RNA Splicing part more detail
Two benefits of splicing
While no one believes that RNA splicing evolved because of these benefits, these are real benefits organisms now enjoy because of it.
- Alternative splicing: Not all the exons are included when splicing of specific mRNAs takes place. Different versions of the mRNA may be formed. In the example I gave earlier, exons 1, 3, and 4 could all be joined up in sequence, or, all 4 could be linked. This results in different versions of the protein, with different functions. The domain structure of proteins makes this possible. NOTE: you do not alter the order of the exons when this is done
- Exon shuffling: Also because of the domain structure of proteins, it is possible to add exons to genes via recombination and create different versions of the protein. Any chunk of DNA that has portions of introns on its ends that then is recombined (at the DNA level) into another intron will do no damage to an existing gene (It can be spliced out at the mRNA level). But, it also provides the possibility, through alternative splicing, to evolve proteins with new functions.

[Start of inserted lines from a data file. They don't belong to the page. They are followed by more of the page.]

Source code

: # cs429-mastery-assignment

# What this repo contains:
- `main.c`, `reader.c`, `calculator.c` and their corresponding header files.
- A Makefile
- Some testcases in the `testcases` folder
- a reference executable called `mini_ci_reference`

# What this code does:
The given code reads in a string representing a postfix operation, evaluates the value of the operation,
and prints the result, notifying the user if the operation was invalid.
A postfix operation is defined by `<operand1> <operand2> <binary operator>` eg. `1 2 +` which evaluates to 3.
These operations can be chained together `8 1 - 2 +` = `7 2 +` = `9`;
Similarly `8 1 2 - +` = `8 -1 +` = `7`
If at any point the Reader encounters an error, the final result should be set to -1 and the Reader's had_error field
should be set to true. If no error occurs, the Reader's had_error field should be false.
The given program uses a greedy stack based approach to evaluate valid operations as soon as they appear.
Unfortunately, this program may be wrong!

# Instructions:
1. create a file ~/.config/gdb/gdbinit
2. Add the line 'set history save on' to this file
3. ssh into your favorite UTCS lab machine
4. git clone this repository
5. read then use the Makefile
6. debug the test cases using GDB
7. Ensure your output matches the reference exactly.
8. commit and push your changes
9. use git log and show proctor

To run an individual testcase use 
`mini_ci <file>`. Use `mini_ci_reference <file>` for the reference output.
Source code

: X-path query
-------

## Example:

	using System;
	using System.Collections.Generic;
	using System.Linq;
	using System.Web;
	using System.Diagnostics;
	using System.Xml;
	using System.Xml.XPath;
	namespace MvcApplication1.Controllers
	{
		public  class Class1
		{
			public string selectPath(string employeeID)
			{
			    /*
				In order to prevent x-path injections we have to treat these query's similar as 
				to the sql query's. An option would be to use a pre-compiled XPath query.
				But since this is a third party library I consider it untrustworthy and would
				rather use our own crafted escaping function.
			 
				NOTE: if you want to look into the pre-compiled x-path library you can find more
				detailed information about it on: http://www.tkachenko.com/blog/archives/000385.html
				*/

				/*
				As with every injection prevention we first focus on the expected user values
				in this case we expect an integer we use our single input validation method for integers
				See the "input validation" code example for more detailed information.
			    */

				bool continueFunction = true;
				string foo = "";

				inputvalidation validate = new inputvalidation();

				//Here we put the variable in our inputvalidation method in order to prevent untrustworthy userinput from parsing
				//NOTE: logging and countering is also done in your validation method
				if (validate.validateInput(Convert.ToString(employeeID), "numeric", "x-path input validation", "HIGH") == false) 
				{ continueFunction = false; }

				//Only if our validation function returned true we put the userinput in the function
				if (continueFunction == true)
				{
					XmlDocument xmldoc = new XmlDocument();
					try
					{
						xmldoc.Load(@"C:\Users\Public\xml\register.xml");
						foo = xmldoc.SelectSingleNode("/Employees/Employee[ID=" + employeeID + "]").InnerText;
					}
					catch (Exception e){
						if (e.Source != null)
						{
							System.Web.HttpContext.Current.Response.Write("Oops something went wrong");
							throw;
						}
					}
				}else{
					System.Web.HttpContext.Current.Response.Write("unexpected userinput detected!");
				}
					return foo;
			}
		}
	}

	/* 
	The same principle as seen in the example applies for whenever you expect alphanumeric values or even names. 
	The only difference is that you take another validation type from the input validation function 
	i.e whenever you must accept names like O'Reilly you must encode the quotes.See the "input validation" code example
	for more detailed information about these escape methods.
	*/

Spliceosome: (there’s a good descriptive name) It’s the assembly of proteins and RNA that carry out splicing.
snRNPs (pronounced “snurps”). These are “small nuclear ribonuclear proteins.” They are the components of the spliceosome.

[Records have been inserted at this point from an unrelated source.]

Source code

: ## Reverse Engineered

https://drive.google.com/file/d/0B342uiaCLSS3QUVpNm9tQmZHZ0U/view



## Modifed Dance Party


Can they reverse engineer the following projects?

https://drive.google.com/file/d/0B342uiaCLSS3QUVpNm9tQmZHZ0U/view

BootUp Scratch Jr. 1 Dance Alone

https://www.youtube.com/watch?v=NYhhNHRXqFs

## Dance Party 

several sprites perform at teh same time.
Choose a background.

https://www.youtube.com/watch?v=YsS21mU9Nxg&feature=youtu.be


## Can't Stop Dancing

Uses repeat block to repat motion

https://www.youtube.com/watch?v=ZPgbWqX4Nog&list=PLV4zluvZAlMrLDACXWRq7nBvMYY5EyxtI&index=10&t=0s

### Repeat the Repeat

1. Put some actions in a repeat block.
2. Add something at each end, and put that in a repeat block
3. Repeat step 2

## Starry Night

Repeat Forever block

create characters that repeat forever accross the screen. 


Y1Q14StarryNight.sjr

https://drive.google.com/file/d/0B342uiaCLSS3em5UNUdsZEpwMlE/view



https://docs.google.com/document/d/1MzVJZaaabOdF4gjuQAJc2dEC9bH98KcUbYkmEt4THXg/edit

snRNAs: small nuclear RNAs are the main catalytic components. It is the RNA that carries out the reaction. They have names like “U1,” and “U2.” etc.
Self Splicing:
The story about how RNAs got spliced became more obvious when self-splicing RNAs were found. I mentioned these today.
The general reaction looks like this:
There are two, successive trans esterification reactions that occur in a concerted way and use energy from an additional GTP that is brought in by the complex. The first takes a branch point sequence near the 3' end of the intron. The 2' OH of that branch point attacks the 5' exon/intron boundary. This splices the intron into a lariat and frees the 3' end of the exon, which then attack the 5' end of the next exon, resulting in the spliced exons and a lariat structure of the intron.
In the self-splicing form, “internal guide sequences” form base-paired structures that hold the players together and facilitate the attacks (which usually involve that 2' OH in an intermediate).
You can see below how the stem-loop structures formed using base pairs, then can fold into three-dimensional structures, facilitating catalysis. Yes, I know, it should have been obvious.
You can see how the base pairing can be used to bring the active sites together in more detail here. By the way, these last two images are used without permission. The one below is from the Molecule of the Month blog/discussion and the one above is from Trends in Ecology and Evolution.
Normal mRNA splicing (non self-splicing)
The story is not all that different in the splicing of mRNA. There are guide sequences and a branch-point lariat. The chemistry varies a little as to who attacks whom when and where. But, the main difference is that the sequence of the intron is not that important for the structure to work. Instead of the intron folding into a complex structure, the separate RNAs in the snRNPs form those structures and then bind the specific sequences in the intron and at the intron-exon borders.